Supreme Court Makes it Harder to Prove Job Bias Claims
The U.S. Supreme Court ruled on June 24, that only employees with the authority to hire, fire or promote others should count as supervisors in Title VII harassment suits. Randy Coffey, a partner in the Kansas City office, was quoted in three separate articles about how this important decision will impact employers. In the Wall Street Journal article “Bar Is Raised In Worker Bias Cases” Randy said the decision offers employers some clarity. "There's a much more bright-line standard for employers now. Rather than fighting about whether a person was or wasn't a supervisor, the issue will be whether the employee can show that the employer was negligent, that they knew about the conduct but failed to remedy it."

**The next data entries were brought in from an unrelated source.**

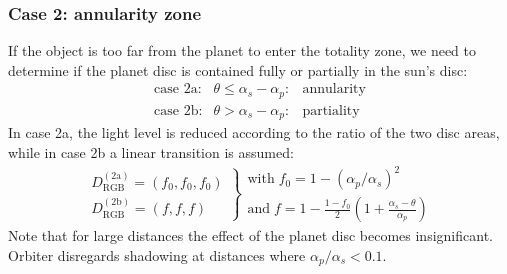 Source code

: \documentclass[a4paper]{article}
\begin{document}
\subsubsection{Case 2: annularity zone}\label{sec:noatm_annul}
If the object is too far from the planet to enter the totality zone, we need to determine if the planet disc is contained fully or partially in the sun's disc:
\begin{equation}
\begin{array}{lcl}
\text{case 2a:} & \theta \leq \alpha_s-\alpha_p: & \text{annularity}\\
\text{case 2b:} & \theta > \alpha_s-\alpha_p: & \text{partiality}
\end{array}
\end{equation}
In case 2a, the light level is reduced according to the ratio of the two disc areas, while in case 2b a linear transition is assumed:
\begin{equation}
\left.
\begin{array}{l}
D_\text{RGB}^{(\text{2a})} = (f_0,f_0,f_0)\\
D_\text{RGB}^{(\text{2b})} = (f,f,f)
\end{array}
\right\rbrace
\begin{array}{l}
\text{with}\; f_0 = 1-(\alpha_p/\alpha_s)^2\\
\text{and}\; f = 1-\frac{1-f_0}{2} (1+\frac{\alpha_s-\theta}{\alpha_p})
\end{array}
\end{equation}
Note that for large distances the effect of the planet disc becomes insignificant. Orbiter disregards shadowing at distances where $\alpha_p/\alpha_s < 0.1$.
\end{document}
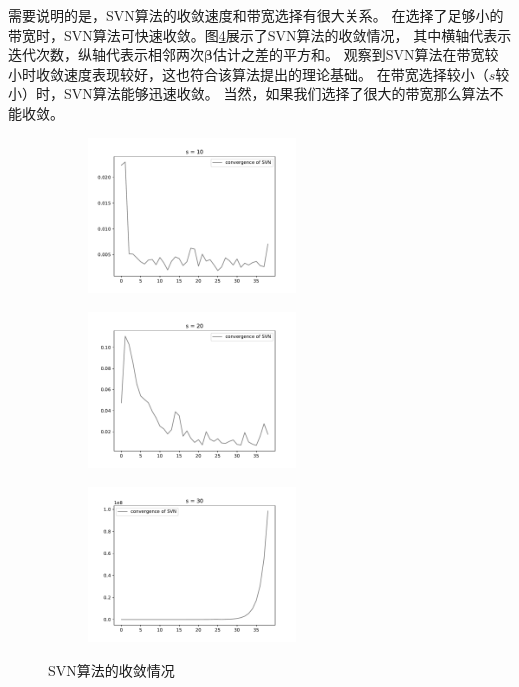 需要说明的是，SVN算法的收敛速度和带宽选择有很大关系。
在选择了足够小的带宽时，SVN算法可快速收敛。图\ref{svn-demo}展示了SVN算法的收敛情况，
其中横轴代表示迭代次数，纵轴代表示相邻两次$\bm{\beta}$估计之差的平方和。
观察到SVN算法在带宽较小时收敛速度表现较好，这也符合该算法提出的理论基础。
在带宽选择较小（$s$较小）时，SVN算法能够迅速收敛。
当然，如果我们选择了很大的带宽那么算法不能收敛。
\begin{figure}[H]
    \centering
    \begin{subfigure}[t]{0.3\textwidth}\label{svn-demo1}
    \includegraphics[width=5.5cm]{pics/chapter2/svn-con-1.pdf}
    \end{subfigure}
    \begin{subfigure}[t]{0.3\textwidth}\label{svn-demo2}
    \includegraphics[width=5.5cm]{pics/chapter2/svn-con-2.pdf}
    \end{subfigure}
    \begin{subfigure}[t]{0.3\textwidth}\label{svn-demo3}
    \includegraphics[width=5.5cm]{pics/chapter2/svn-con-3.pdf}
    \end{subfigure}
    \caption{ \small SVN算法的收敛情况}
    \label{svn-demo}
\end{figure}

In the article “Supreme Court Makes it Harder to Prove Job Bias Claims” in The National Law Journal, Randy noted: “If you operate in a state that had previously adopted a broad definition of ‘supervisor,’ you now have the assurance that only supervisors—defined as those who have authority over tangible employment decisions—can create vicarious liability for harassment under Title VII. Courts will look closely at the relationship between the harasser and the victim when assigning liability.”
In the Employment Law360 article “Attys Weigh In On Justices’ Ruling In Harassment Suit” Randy commented: “The definition of ‘supervisor’ being tied only to those employees who have been empowered to make ‘tangible employment actions’ means that it will be the rare case when there is a fact issue about whether someone is a supervisor or not.”